### What you should do:
Write every record out again exactly, and keep images out of it.

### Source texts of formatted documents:
▽

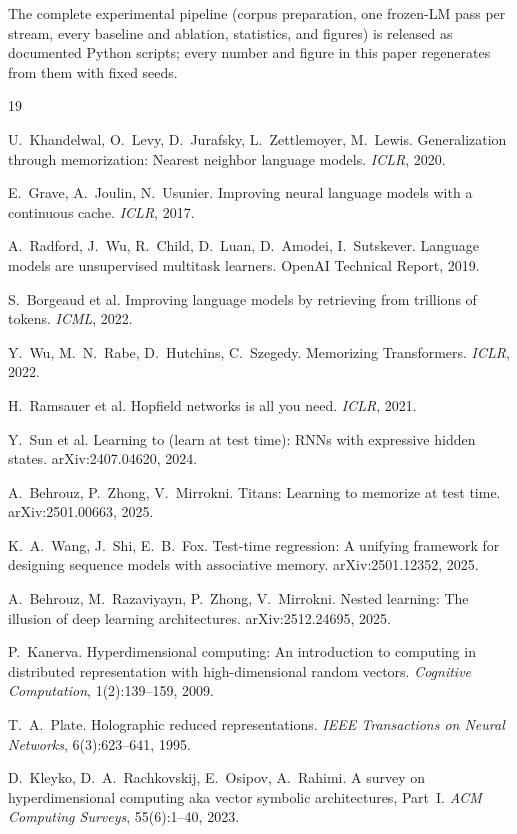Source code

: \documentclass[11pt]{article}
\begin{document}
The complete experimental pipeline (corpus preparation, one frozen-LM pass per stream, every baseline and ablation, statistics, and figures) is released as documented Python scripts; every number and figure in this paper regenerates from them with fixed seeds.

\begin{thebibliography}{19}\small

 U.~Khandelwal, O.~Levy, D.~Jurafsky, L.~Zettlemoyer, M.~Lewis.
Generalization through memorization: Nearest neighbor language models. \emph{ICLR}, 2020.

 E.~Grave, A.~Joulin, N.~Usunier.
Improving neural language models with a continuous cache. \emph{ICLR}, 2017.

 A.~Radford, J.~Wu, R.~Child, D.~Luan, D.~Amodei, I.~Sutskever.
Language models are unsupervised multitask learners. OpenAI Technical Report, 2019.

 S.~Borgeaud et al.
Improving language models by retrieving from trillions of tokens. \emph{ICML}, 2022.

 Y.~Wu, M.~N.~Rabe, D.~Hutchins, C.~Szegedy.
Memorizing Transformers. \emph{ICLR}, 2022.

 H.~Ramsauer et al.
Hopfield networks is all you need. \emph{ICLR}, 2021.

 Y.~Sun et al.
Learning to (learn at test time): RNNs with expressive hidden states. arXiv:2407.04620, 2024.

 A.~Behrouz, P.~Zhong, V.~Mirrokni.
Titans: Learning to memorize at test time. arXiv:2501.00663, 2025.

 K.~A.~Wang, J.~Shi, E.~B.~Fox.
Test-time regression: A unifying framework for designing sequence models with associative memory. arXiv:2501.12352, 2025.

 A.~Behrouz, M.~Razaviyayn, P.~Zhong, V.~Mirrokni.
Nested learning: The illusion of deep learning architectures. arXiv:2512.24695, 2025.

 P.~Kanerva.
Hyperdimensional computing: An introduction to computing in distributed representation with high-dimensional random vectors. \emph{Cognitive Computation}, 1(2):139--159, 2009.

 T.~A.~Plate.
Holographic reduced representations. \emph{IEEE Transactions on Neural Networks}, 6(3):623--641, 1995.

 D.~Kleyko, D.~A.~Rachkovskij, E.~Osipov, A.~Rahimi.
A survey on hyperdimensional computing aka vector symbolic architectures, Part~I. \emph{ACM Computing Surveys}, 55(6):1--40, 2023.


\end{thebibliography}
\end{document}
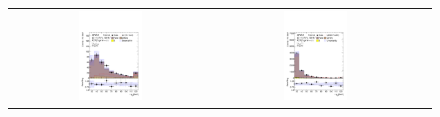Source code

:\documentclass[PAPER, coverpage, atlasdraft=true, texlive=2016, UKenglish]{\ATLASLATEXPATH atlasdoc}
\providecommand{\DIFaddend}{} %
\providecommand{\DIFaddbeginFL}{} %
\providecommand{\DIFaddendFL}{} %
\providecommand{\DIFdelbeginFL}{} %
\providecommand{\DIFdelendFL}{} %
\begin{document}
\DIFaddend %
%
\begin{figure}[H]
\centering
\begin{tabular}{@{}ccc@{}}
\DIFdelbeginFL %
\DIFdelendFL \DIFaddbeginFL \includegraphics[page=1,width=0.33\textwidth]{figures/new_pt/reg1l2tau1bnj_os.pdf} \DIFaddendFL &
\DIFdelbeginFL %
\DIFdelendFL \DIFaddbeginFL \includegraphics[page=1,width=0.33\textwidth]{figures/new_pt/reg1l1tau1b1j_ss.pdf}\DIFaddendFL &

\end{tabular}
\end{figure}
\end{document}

△

### Response:
Source code

: \documentclass[11pt]{article}
\begin{document}
The complete experimental pipeline (corpus preparation, one frozen-LM pass per stream, every baseline and ablation, statistics, and figures) is released as documented Python scripts; every number and figure in this paper regenerates from them with fixed seeds.

\begin{thebibliography}{19}\small

 U.~Khandelwal, O.~Levy, D.~Jurafsky, L.~Zettlemoyer, M.~Lewis.
Generalization through memorization: Nearest neighbor language models. \emph{ICLR}, 2020.

 E.~Grave, A.~Joulin, N.~Usunier.
Improving neural language models with a continuous cache. \emph{ICLR}, 2017.

 A.~Radford, J.~Wu, R.~Child, D.~Luan, D.~Amodei, I.~Sutskever.
Language models are unsupervised multitask learners. OpenAI Technical Report, 2019.

 S.~Borgeaud et al.
Improving language models by retrieving from trillions of tokens. \emph{ICML}, 2022.

 Y.~Wu, M.~N.~Rabe, D.~Hutchins, C.~Szegedy.
Memorizing Transformers. \emph{ICLR}, 2022.

 H.~Ramsauer et al.
Hopfield networks is all you need. \emph{ICLR}, 2021.

 Y.~Sun et al.
Learning to (learn at test time): RNNs with expressive hidden states. arXiv:2407.04620, 2024.

 A.~Behrouz, P.~Zhong, V.~Mirrokni.
Titans: Learning to memorize at test time. arXiv:2501.00663, 2025.

 K.~A.~Wang, J.~Shi, E.~B.~Fox.
Test-time regression: A unifying framework for designing sequence models with associative memory. arXiv:2501.12352, 2025.

 A.~Behrouz, M.~Razaviyayn, P.~Zhong, V.~Mirrokni.
Nested learning: The illusion of deep learning architectures. arXiv:2512.24695, 2025.

 P.~Kanerva.
Hyperdimensional computing: An introduction to computing in distributed representation with high-dimensional random vectors. \emph{Cognitive Computation}, 1(2):139--159, 2009.

 T.~A.~Plate.
Holographic reduced representations. \emph{IEEE Transactions on Neural Networks}, 6(3):623--641, 1995.

 D.~Kleyko, D.~A.~Rachkovskij, E.~Osipov, A.~Rahimi.
A survey on hyperdimensional computing aka vector symbolic architectures, Part~I. \emph{ACM Computing Surveys}, 55(6):1--40, 2023.


\end{thebibliography}
\end{document}
Source code

:\documentclass[PAPER, coverpage, atlasdraft=true, texlive=2016, UKenglish]{\ATLASLATEXPATH atlasdoc}
\providecommand{\DIFaddend}{} %
\providecommand{\DIFaddbeginFL}{} %
\providecommand{\DIFaddendFL}{} %
\providecommand{\DIFdelbeginFL}{} %
\providecommand{\DIFdelendFL}{} %
\begin{document}
\DIFaddend %
%
\begin{figure}[H]
\centering
\begin{tabular}{@{}ccc@{}}
\DIFdelbeginFL %
\DIFdelendFL \DIFaddbeginFL \includegraphics[page=1,width=0.33\textwidth]{figures/new_pt/reg1l2tau1bnj_os.pdf} \DIFaddendFL &
\DIFdelbeginFL %
\DIFdelendFL \DIFaddbeginFL \includegraphics[page=1,width=0.33\textwidth]{figures/new_pt/reg1l1tau1b1j_ss.pdf}\DIFaddendFL &

\end{tabular}
\end{figure}
\end{document}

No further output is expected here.